By Christopher Toothaker, THE ASSOCIATED PRESS
CARACAS, Venezuela - Shouts of "Kill him! Kill him!" ring out as the preteens train their virtual assault rifles on the last remaining terrorist and spray him with bullets. Blood splatters. The enemy collapses. And they cheerfully wrap up another game of "Counter-Strike."
The most popular video games among kids often imitate life outside this Internet cafe in San Augustin - one of the many crime-ridden slums in Venezuela's capital, where residents say too many of the young players easily trade joysticks for guns.
In a bid to curb that trend, Venezuela's National Assembly is on track to prohibit violent video games and toys.
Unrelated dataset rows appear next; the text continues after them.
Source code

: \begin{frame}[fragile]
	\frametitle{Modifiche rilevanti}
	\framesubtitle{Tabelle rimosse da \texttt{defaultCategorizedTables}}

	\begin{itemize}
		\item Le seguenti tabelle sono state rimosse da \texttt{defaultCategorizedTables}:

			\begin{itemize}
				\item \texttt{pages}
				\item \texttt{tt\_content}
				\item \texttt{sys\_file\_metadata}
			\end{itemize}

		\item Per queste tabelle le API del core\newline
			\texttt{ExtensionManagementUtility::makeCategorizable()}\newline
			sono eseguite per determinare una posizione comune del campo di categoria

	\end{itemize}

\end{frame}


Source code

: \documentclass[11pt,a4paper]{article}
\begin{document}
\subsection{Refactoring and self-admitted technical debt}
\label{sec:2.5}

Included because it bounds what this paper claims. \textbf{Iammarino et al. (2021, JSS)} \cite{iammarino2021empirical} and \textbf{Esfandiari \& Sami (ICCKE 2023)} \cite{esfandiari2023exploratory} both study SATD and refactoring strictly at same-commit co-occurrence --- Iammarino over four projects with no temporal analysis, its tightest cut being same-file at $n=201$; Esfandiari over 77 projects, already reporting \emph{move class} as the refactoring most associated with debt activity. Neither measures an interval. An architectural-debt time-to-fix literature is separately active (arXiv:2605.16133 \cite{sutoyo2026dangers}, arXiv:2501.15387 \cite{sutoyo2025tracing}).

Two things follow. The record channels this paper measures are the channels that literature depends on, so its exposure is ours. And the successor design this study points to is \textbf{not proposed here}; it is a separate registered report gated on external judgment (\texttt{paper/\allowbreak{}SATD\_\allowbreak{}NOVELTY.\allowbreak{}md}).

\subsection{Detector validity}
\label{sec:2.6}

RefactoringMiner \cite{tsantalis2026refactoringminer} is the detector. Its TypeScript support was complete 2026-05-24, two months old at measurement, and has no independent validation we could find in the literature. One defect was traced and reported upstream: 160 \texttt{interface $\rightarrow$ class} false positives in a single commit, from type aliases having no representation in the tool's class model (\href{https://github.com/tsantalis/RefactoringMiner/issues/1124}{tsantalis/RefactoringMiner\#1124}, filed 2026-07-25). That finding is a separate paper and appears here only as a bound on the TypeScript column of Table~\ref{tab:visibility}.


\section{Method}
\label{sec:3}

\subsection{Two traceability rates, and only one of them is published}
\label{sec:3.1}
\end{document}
The proposed legislation, which received initial approval in September, is expected to get a final vote in the coming weeks.
As manager of the cafe in San Augustin, Jenny Rangel struggles with a moral dilemma as she stands beneath a "Scarface" movie poster and watches the virtual shoot-'em-up. Like many of her neighbours, Rangel rushes home at nightfall before gunshots begin echoing through the barrio.
"The message for them is that you must shoot and kill," Rangel said.
Across town from San Augustin, shopping mall arcades are packed with children and teenagers from mostly middle-class and wealthy families who wait in line to play "Dark Silhouette" - featuring a life-size assault rifle that players use to gun down opponents. (...)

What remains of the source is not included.